Full-stack linked data: lessons from building an RDF web app

9/11/2020 - Joep Meindertma

How might a web application work if it exclusively uses Linked Data (RDF) to communicate between server and client? In this article, I'll tell you about our API journey, why we chose linked data (RDF), the challenges that we faced, and some of the solutions that we came up with.

About the project

In 2016, we started Argu.co: an e-democracy platform. We wanted more people to become politically engaged, and make sure that their opinions and ideas were heard by decision makers. We needed a web app where people would discuss issues, vote, share ideas and make decisions together. We started with Ruby on Rails, and built a traditional server-side monolithic HTML serving app. This proved to be a quick and effective way to start, but as time passed, we noticed more and more limitations of this server-side approach:

The HTML pages relied on the internal ORM, so we didn't need an API for internal use. Having no API limits what customers can do with their data, and it also means that it's gonna be hard (or impossible) to build a native mobile App.
Having interactivity (menu's that pop up, rich text editors, notifications, live editing, etc.) was difficult to achieve with server-side rendering. We liked react, but using that in a server-rendered Rails app was complex and error-prone.
Performance was not as good as we wanted it to be, as most clicks required some server processing and an HTTP roundtrip.

It was clear that we needed a dedicated client-side single page application and an API.

Designing a client-server contract (API)

Re-inventing the wheel seems like a bad idea, so we searched for best practices and existing standards in API design. We initially went with JSON-API (not just 'a' JSON API, but a formal specification that describes things like pagination). Since we were already using React, and saw its popularity climbing, we went with that for the front-end. Now we had to decide how the internal state of the client should look like. We picked Redux, which uses a single (immutable) JS object which contains all application state (including data).

As we worked on this, our front-end started looking more and more like our back-end. It now had explicit knowledge of:

Many of the models from the back-end (Comment / Question / Vote / User)
The routing logic
The accessible parameters in endpoints
Various actions (e.g. notifications / alerts)
Forms and their validations.

This seemed wrong.
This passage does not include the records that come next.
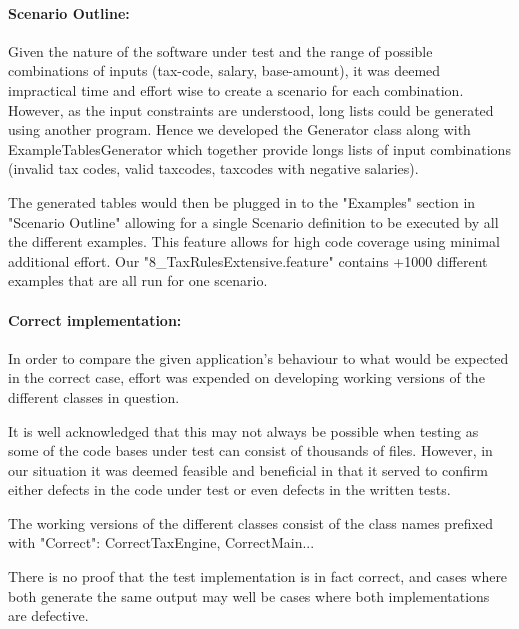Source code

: \paragraph{Scenario Outline:}
Given the nature of the software under test and the range of possible combinations of inputs (tax-code, salary, base-amount), it was deemed impractical time and effort wise to create a scenario for each combination. 
However, as the input constraints are understood, long lists could be generated using another program. Hence we developed the Generator class along with ExampleTablesGenerator which together provide longs lists of input combinations (invalid tax codes, valid taxcodes, taxcodes with negative salaries). 
\par 
The generated tables would then be plugged in to the "Examples" section in "Scenario Outline" allowing for a single Scenario definition to be executed by all the different examples. This feature allows for high code coverage using minimal additional effort. Our "8\_TaxRulesExtensive.feature" contains +1000 different examples that are all run for one scenario. 

\paragraph{Correct implementation:}
In order to compare the given application's behaviour to what would be expected in the correct case, effort was expended on developing working versions of the different classes in question. 
\par 
It is well acknowledged that this may not always be possible when testing as some of the code bases under test can consist of thousands of files. However, in our situation it was deemed feasible and beneficial in that it served to confirm either defects in the code under test or even defects in the written tests. 
\par 
The working versions of the different classes consist of the class names prefixed with "Correct": CorrectTaxEngine, CorrectMain... 
\par 
There is no proof that the test implementation is in fact correct, and cases where both generate the same output may well be cases where both implementations are defective.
We were taught to write DRY code: don't repeat yourself, but it seemed like we were repeating ourselves all the time. This meant that when we wanted some feature changed, we had to adjust both the front and the back-end. Something seemed off.

Why we opted for Linked Data

Our CTO Thom van Kalkeren thoroughly studied the principles behind REST, HATEOS and Hypermedia, and concluded that we need to give everything URLs. Not just the pages that we present to our users, but every single thing that can be used by a client - including menu items, buttons, actions and form fields. Luckily for us, the good folks at W3C had written quite a bit of specs about how data should look when you use URLs: the RDF specification (and friends).
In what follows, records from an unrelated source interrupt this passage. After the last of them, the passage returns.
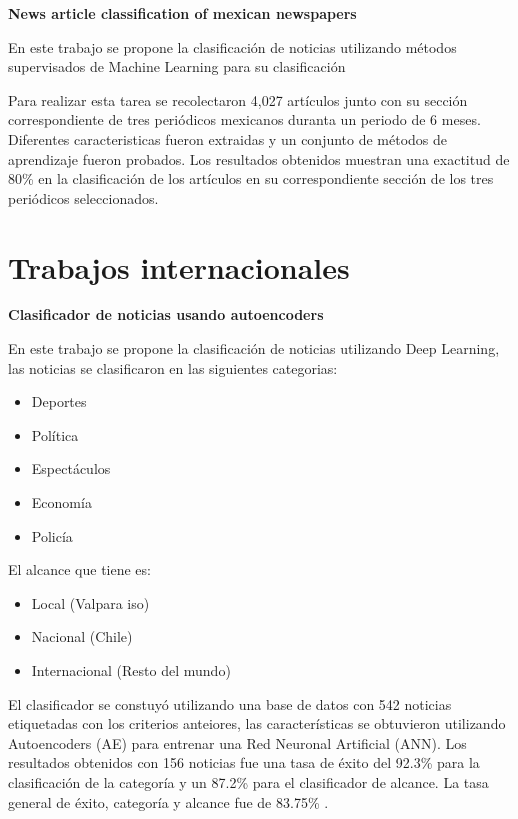 \begin{large}
	 \textbf{News article classification of mexican newspapers}\\
\end{large}

En este trabajo se propone la clasificación de noticias utilizando métodos supervisados de Machine Learning para su clasificación

Para realizar esta tarea se recolectaron 4,027 artículos junto con su sección correspondiente de tres periódicos mexicanos duranta un periodo de 6 meses. Diferentes caracteristicas fueron extraidas y un conjunto de métodos de aprendizaje fueron probados. Los resultados obtenidos muestran una exactitud de 80\% en la clasificación de los artículos en su correspondiente sección de los tres periódicos seleccionados\cite{cinco}.\\



\section[Trabajos i.]{Trabajos internacionales}


\begin{large}
	 \textbf{Clasificador de noticias usando autoencoders}\\
\end{large}

En este trabajo se propone la clasificación de noticias utilizando Deep Learning, las noticias se clasificaron en las siguientes categorias:

\begin{itemize}
	\item Deportes
	\item Política
	\item Espectáculos
	\item Economía
	\item Policía
\end{itemize}
El alcance que tiene es:
\begin{itemize}
	\item Local (Valpara iso)
	\item Nacional (Chile)
	\item Internacional (Resto del mundo)
\end{itemize}
El clasificador se constuyó utilizando una base de datos con 542 noticias etiquetadas con los criterios anteiores, las características se obtuvieron utilizando Autoencoders (AE) para entrenar una Red Neuronal Artificial (ANN).
Los resultados obtenidos con 156 noticias fue una tasa de éxito del 92.3\% para la clasificación de la categoría y un 87.2\% para el clasificador de alcance.
La tasa general de éxito, categoría y alcance fue de 83.75\% \cite{seis}.\\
Linked Data (or RDF) has some unique qualities:

Browsable. Using links for everything in data, means that data can be surfed like how web pages work: just follow the URLs. That's actually really helpful in a web application, since this means that the client no longer needs to be aware of your routing logic.
Flexibility. Everything can be serialized to various formats (JSON, XML, Turtle, N-Triples, and more), which gives some really nice and flexible export functionality.
Self-describing APIs. Simply use content-type negotiation to fetch a resource as HTML or some RDF format, and browse the data like you would browse a website: by following the links. API docs become kind of unnecessary, since navigating the website shows you all the endpoints.
Re-use other linked data. Because links can point to anywhere (not just your server), you can use all the publicly available linked data! This, for me, has always been the number one reason to believe in Linked Data.
Enables true data ownership. Because of this, it enables decentralized networks where people own their data, which can help to combat the existing web oligopoly. That's what the Solid project is all about.
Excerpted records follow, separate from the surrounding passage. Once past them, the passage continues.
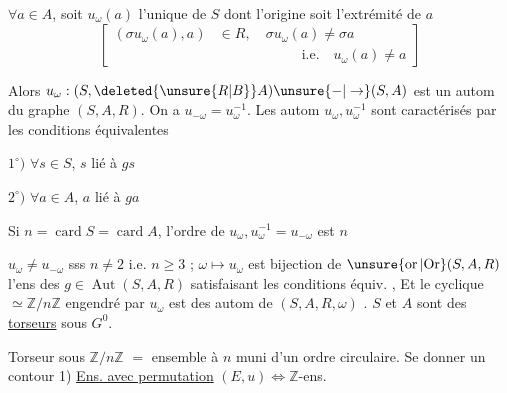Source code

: $\forall a\in A$, soit $u_{\omega}(a)$ l'unique  de $S$ dont l'origine soit l'extrémité de $a$
\[
\left[\begin{aligned}
(\sigma u_{\omega}(a),a)&\in R,\quad \sigma u_{\omega}(a)\ne\sigma a\\
&\hspace{6em}\text{i.e.}\quad u_{\omega}(a)\ne a
\end{aligned}\right]
\]

\margin{$\big\}$}Alors $u_{\omega}:(S,\deleted{\unsure{R|B}}A)\unsure{-|\to}(S,A)$ est un autom du graphe $(S,A,R)$. On a $u_{-\omega}=u_{\omega}^{-1}$. Les autom $u_{\omega},u_{\omega}^{-1}$ sont caractérisés par les  conditions équivalentes

$1^{\circ})$ $\forall s\in S$, $s$ lié à $gs$

$2^{\circ})$ $\forall a\in A$, $a$ lié à $ga$

Si $n=\operatorname{card}S=\operatorname{card}A$, l'ordre de $u_{\omega},u_{\omega}^{-1}=u_{-\omega}$ est $n$

 $u_{\omega}\ne u_{-\omega}$ sss $n\ne2$ i.e. $n\geq3$ ;  $\omega\longmapsto u_{\omega}$ est bijection de $\unsure{\operatorname{or}|{\rm Or}}(S,A,R)$  l'ens des $g\in\operatorname{Aut}(S,A,R)$ satisfaisant les conditions équiv. , Et le  cyclique $\simeq\mathbb{Z}/n\mathbb{Z}$ engendré par $u_{\omega}$ est    des autom  de $(S,A,R,\omega)$ . $S$ et $A$ sont des \uline{torseurs} sous $G^{0}$.


Torseur sous $\mathbb{Z}/n\mathbb{Z}$  $=$ ensemble  à $n$  muni d'un ordre \unsure{$^{\times}$|$^{*}$} circulaire. Se donner un contour
1) \uline{Ens. avec permutation} $(E,u)\Longleftrightarrow\mathbb{Z}$-ens.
So, we went with Linked Data.

The cost of being an early adopter

Although the first RDF spec was already 10 years old, there were not many existing libraries (let alone tutorials) for us to get started. Practically all Linked Data projects functioned as viewers that directly show individual RDF Statements in a table. We wanted something else, we wanted a user-friendly web app that resembled social media platforms. We needed interactivity, notifications, forms... And doing things like that with Linked Data, turned out to be pretty hard. Luckily for you, we've shared quite a bit of tools, libraries and ideas that could make your life a bit easier if you choose to go Linked Data.

Getting used to RDF

RDF is a weird data model. It was primarily designed as a language for the semantic web, which aims to (formally, logically) describe our world using semantic triples. The design decisions made to achieve that, however, make things harder for you as a developer:

RDF uses a lot of very long strings (URLs) instead of keys, which makes selecting values difficult.
RDF does not have key uniqueness (subject-predicate uniqueness), which means that you could get many values if you want to know a specific property.
RDF doesn't support native arrays, but has a bunch of (confusing) ways of representing ordered data.
RDF knows many serialization formats, which is a blessing and a curse. The most mentioned format in the docs (the earliest one, RDF/XML), is also the most confusing.
Properties are not linked to specific datatypes, so you have to check datatypes for every single statement.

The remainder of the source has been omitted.